Extracted entries Start Marker

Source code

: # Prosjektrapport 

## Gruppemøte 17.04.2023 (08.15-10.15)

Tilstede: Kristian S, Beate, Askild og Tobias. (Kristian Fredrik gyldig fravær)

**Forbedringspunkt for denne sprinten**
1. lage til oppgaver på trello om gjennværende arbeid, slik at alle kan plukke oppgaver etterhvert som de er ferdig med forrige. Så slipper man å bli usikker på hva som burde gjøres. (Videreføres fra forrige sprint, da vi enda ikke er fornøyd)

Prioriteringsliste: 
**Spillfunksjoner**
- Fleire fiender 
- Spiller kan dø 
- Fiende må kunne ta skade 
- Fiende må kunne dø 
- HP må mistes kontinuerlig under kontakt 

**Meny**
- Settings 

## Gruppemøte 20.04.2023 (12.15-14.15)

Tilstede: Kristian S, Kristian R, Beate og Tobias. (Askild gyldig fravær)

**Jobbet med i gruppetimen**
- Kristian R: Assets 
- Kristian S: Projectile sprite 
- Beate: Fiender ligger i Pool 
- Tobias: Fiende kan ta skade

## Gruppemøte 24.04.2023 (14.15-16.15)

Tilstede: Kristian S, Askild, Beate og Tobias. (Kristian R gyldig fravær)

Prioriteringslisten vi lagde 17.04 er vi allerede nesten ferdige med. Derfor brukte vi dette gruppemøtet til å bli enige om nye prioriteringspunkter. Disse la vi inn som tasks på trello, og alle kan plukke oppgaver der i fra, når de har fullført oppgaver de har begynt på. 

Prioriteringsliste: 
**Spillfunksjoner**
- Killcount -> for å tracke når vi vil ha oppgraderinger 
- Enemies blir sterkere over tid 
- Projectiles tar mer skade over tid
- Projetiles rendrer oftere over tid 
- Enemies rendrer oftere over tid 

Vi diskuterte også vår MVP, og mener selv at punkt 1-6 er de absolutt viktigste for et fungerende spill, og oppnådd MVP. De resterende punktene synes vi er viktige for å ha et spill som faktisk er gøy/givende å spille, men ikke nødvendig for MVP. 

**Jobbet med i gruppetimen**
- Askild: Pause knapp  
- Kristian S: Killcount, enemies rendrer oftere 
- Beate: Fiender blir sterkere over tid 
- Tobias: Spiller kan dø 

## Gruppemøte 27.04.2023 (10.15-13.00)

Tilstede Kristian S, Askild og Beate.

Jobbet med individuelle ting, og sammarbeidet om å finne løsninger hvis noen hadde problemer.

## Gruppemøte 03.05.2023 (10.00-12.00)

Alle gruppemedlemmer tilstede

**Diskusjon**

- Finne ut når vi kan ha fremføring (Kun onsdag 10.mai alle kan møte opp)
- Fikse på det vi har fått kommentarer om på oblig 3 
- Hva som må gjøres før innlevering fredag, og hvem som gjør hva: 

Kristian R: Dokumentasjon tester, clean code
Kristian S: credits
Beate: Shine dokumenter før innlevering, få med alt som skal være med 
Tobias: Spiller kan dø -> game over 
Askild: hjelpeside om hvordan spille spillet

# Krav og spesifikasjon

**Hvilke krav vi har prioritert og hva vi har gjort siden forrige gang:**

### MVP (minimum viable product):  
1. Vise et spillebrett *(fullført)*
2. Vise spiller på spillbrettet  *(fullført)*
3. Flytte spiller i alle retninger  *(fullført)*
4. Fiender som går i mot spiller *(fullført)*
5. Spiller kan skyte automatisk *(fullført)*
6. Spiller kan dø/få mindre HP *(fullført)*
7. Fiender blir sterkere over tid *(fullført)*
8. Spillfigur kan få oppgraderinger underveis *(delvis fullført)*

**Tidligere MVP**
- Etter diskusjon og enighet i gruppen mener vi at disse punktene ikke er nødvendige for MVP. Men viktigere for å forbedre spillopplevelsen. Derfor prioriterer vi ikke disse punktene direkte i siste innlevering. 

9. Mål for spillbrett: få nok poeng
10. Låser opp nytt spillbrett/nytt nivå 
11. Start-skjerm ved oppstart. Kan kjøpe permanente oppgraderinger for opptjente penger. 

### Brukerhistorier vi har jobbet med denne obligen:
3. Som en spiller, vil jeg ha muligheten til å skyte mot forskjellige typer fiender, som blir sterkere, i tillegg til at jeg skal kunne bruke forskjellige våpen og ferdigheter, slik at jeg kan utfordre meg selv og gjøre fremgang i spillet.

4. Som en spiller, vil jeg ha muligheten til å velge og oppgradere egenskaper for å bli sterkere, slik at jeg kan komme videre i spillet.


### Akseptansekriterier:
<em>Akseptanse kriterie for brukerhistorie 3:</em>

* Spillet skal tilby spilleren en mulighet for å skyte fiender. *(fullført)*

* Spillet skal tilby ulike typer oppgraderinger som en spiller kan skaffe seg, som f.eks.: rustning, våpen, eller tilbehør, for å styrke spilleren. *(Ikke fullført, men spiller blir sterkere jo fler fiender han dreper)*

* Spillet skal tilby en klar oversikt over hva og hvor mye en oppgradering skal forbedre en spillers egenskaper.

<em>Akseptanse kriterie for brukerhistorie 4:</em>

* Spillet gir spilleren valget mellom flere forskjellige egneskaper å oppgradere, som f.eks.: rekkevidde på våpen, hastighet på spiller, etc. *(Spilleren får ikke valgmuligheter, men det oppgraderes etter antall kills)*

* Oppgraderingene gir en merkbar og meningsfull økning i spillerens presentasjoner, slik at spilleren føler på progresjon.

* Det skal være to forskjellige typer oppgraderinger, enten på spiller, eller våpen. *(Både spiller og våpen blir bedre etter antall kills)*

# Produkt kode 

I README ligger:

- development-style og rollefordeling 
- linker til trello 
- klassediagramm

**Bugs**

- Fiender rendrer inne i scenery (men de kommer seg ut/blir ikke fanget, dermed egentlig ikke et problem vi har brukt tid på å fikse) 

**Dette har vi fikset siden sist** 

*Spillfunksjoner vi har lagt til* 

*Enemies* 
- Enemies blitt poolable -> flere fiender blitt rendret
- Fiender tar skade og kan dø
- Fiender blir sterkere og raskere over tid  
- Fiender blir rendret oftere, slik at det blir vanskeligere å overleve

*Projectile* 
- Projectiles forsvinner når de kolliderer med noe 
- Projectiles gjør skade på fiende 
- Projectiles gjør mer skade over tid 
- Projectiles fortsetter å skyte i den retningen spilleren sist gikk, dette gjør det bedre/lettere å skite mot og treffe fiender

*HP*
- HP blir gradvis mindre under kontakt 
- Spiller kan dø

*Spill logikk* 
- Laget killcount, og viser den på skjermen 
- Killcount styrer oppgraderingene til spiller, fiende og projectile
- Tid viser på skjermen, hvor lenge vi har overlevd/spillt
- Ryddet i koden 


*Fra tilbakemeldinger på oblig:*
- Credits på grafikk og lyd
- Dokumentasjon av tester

Extracted entries End Marker

Work instructions:
Copy every line from the entries that contains the word "forbedre".

Result below:
- Etter diskusjon og enighet i gruppen mener vi at disse punktene ikke er nødvendige for MVP. Men viktigere for å forbedre spillopplevelsen. Derfor prioriterer vi ikke disse punktene direkte i siste innlevering. 
* Spillet skal tilby en klar oversikt over hva og hvor mye en oppgradering skal forbedre en spillers egenskaper.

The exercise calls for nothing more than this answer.